▶ **EXERCISE OBJECTIVE**:
Transcribe the stretch of entries below from the line with "위해 \(n_i\) 비트가 필요하다." through the line with "Frames and Page", exactly and with both ends included; leave out all other lines.

-- AVAILABLE RECORDS follows --

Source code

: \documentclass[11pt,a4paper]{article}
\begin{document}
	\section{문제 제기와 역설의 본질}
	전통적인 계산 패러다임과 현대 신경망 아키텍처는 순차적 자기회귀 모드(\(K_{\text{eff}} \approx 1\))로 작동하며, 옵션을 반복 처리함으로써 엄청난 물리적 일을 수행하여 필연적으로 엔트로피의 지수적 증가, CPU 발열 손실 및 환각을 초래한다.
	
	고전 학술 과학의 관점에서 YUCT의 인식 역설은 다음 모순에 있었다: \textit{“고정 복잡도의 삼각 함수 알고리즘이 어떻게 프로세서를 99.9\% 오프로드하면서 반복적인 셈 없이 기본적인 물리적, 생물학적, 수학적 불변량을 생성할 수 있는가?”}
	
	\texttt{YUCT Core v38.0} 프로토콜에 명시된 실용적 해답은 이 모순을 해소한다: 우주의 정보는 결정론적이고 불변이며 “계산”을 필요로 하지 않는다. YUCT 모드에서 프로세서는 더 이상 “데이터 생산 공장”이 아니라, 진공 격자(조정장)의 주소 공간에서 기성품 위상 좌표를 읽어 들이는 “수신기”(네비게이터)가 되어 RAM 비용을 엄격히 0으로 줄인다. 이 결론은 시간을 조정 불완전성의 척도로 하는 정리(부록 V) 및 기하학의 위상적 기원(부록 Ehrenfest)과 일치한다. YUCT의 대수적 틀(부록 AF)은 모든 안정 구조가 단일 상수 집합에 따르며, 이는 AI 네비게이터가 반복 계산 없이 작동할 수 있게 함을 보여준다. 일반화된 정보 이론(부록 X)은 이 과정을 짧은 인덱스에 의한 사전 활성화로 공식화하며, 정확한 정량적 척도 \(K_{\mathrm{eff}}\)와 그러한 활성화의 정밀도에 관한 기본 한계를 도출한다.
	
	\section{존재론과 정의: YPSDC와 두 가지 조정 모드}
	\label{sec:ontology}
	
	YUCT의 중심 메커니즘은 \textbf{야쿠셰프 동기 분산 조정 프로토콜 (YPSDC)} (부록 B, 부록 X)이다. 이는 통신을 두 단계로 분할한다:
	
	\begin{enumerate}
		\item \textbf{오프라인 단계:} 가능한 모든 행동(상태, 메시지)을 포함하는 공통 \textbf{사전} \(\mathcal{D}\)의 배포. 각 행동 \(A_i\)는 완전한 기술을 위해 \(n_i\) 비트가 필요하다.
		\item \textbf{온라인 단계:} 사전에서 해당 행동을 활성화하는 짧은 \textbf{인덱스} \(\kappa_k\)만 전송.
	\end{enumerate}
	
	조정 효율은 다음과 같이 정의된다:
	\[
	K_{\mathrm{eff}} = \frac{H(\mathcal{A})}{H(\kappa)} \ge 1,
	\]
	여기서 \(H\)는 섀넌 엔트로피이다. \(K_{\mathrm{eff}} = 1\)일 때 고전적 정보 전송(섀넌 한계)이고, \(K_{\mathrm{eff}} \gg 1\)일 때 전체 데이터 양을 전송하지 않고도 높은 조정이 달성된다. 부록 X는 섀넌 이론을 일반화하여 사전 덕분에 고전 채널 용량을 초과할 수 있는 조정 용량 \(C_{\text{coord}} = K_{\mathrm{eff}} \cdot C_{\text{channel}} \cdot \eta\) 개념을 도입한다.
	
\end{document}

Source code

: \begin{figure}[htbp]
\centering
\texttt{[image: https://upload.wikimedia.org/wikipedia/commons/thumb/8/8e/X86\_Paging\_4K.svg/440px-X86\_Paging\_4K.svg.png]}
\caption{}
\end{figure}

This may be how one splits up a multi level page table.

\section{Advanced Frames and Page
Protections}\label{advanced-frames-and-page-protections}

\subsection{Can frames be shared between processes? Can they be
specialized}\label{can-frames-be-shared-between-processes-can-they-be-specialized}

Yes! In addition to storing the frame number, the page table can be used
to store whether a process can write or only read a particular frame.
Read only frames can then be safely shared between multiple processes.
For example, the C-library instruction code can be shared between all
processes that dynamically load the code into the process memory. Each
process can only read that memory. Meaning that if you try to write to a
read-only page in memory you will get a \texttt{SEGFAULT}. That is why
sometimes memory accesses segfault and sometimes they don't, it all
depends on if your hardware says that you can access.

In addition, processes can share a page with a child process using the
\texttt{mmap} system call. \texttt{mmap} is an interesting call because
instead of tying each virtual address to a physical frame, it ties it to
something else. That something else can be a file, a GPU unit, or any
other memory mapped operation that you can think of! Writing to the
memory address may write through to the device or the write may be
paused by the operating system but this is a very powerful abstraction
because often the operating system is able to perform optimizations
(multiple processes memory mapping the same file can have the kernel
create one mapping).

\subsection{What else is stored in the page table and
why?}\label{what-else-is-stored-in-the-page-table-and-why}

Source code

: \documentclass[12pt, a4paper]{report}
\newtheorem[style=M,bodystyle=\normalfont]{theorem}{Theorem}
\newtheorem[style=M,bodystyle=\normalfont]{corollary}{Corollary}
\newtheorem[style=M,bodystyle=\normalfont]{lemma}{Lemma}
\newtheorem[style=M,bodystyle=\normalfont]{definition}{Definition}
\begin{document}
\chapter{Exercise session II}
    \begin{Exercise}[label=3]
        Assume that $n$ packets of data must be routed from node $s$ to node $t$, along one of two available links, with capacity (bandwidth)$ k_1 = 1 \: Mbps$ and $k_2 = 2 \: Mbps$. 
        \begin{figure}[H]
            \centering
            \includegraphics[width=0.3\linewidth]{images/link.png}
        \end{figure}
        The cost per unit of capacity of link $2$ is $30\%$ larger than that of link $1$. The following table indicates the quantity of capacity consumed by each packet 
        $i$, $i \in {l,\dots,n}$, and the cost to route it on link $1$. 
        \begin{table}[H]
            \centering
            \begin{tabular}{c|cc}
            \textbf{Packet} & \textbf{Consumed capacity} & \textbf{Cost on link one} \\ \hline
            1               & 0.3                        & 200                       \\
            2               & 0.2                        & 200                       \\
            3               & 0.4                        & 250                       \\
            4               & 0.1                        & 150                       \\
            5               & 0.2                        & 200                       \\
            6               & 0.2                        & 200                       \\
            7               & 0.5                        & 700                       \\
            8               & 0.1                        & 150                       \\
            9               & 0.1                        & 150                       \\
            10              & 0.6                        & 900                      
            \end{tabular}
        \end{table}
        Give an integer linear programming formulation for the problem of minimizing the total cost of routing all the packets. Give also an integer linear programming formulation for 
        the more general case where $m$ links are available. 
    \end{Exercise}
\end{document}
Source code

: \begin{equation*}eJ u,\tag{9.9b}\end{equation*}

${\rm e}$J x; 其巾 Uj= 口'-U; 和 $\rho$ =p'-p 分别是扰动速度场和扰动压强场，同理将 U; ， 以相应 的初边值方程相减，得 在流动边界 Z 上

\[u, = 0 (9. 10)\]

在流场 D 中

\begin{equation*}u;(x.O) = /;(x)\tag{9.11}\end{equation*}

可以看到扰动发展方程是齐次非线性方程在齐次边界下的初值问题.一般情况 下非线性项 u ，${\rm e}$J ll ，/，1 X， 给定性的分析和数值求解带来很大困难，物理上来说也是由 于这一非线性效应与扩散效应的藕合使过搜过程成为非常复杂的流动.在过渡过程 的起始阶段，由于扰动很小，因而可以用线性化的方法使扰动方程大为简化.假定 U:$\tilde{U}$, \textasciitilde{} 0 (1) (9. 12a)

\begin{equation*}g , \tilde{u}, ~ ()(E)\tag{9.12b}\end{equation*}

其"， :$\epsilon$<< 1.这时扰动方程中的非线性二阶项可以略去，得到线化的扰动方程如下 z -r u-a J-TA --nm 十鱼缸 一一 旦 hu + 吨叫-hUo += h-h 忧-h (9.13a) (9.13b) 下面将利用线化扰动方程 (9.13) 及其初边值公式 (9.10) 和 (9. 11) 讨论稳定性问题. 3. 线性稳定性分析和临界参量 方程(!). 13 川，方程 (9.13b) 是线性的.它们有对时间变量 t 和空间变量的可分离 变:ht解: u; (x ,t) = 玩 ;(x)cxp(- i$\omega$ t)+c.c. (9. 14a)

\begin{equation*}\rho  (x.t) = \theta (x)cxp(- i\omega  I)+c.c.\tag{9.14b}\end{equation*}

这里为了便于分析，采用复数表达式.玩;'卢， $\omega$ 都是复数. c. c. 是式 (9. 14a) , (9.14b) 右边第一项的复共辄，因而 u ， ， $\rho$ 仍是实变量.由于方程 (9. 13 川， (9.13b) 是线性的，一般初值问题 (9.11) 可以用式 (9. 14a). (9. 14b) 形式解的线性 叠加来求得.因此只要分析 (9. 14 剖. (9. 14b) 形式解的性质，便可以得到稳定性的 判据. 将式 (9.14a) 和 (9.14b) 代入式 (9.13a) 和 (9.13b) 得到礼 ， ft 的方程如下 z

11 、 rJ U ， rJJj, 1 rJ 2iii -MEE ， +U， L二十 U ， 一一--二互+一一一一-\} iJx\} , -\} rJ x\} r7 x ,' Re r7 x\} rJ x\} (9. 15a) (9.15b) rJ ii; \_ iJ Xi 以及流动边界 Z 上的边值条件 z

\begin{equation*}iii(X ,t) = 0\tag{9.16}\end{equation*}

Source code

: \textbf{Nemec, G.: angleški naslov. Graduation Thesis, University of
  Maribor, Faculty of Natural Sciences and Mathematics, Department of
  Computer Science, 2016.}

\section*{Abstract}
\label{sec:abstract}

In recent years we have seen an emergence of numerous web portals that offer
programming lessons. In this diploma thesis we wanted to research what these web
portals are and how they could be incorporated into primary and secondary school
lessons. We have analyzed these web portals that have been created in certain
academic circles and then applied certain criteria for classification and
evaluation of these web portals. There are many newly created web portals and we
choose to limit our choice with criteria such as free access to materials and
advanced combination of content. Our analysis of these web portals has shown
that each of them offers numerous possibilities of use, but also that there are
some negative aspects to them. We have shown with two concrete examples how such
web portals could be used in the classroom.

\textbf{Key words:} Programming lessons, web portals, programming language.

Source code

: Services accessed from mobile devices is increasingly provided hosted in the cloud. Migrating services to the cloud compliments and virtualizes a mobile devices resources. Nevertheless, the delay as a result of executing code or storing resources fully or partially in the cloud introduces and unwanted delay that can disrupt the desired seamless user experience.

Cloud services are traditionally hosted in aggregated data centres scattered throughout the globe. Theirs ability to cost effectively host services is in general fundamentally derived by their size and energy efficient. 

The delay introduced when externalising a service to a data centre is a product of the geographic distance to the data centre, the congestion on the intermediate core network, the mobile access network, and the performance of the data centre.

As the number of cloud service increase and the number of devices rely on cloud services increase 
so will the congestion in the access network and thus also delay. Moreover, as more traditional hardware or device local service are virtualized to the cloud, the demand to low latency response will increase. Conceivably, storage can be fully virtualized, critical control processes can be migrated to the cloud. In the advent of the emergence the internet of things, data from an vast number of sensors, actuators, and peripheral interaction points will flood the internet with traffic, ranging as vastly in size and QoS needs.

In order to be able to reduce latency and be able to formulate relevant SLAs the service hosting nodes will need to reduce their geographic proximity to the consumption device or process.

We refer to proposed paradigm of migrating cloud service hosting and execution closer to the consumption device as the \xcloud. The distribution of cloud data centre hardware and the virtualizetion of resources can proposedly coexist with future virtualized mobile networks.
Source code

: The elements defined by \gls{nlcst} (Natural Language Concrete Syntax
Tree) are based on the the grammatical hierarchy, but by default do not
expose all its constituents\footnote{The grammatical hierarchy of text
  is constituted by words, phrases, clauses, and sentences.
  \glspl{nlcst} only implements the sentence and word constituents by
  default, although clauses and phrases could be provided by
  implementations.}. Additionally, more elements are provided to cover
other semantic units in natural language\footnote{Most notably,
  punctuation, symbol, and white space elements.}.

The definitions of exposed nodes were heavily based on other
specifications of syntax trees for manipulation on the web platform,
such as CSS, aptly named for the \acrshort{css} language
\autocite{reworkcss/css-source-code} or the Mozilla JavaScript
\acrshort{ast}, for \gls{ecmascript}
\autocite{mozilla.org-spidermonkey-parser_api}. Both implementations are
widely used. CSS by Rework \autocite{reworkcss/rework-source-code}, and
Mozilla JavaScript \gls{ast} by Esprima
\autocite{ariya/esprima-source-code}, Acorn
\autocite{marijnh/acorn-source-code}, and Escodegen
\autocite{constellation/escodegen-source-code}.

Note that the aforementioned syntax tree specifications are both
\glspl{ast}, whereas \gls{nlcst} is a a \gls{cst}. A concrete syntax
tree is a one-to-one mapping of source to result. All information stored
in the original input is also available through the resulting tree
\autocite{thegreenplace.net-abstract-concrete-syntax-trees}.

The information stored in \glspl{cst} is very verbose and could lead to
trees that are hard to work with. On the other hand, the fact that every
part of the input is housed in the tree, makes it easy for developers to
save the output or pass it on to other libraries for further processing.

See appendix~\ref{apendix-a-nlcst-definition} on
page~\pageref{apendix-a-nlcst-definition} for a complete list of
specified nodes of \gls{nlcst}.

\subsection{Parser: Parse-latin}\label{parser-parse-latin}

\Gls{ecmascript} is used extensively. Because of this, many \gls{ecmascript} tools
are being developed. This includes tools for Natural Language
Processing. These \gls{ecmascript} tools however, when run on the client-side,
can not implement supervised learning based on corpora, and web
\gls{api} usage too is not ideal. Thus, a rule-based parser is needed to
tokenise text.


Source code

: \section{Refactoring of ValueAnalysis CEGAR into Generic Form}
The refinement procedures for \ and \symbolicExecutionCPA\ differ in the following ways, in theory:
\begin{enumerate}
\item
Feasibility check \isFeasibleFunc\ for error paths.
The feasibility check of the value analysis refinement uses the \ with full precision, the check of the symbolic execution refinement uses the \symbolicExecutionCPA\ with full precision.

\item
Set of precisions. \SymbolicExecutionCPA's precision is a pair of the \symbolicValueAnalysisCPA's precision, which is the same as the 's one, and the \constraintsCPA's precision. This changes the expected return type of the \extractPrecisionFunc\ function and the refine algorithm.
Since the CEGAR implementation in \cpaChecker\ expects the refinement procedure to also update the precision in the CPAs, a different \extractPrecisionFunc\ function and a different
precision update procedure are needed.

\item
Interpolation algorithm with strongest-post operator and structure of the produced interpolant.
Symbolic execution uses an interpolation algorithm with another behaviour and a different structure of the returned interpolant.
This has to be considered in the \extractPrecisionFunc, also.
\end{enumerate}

-- AVAILABLE RECORDS concluded --

▶ **FINISHED TASK**:
		\item \textbf{오프라인 단계:} 가능한 모든 행동(상태, 메시지)을 포함하는 공통 \textbf{사전} \(\mathcal{D}\)의 배포. 각 행동 \(A_i\)는 완전한 기술을 위해 \(n_i\) 비트가 필요하다.
		\item \textbf{온라인 단계:} 사전에서 해당 행동을 활성화하는 짧은 \textbf{인덱스} \(\kappa_k\)만 전송.
	\end{enumerate}
	
	조정 효율은 다음과 같이 정의된다:
	\[
	K_{\mathrm{eff}} = \frac{H(\mathcal{A})}{H(\kappa)} \ge 1,
	\]
	여기서 \(H\)는 섀넌 엔트로피이다. \(K_{\mathrm{eff}} = 1\)일 때 고전적 정보 전송(섀넌 한계)이고, \(K_{\mathrm{eff}} \gg 1\)일 때 전체 데이터 양을 전송하지 않고도 높은 조정이 달성된다. 부록 X는 섀넌 이론을 일반화하여 사전 덕분에 고전 채널 용량을 초과할 수 있는 조정 용량 \(C_{\text{coord}} = K_{\mathrm{eff}} \cdot C_{\text{channel}} \cdot \eta\) 개념을 도입한다.
	
\end{document}

Source code

: \begin{figure}[htbp]
\centering
\texttt{[image: https://upload.wikimedia.org/wikipedia/commons/thumb/8/8e/X86\_Paging\_4K.svg/440px-X86\_Paging\_4K.svg.png]}
\caption{}
\end{figure}

This may be how one splits up a multi level page table.

\section{Advanced Frames and Page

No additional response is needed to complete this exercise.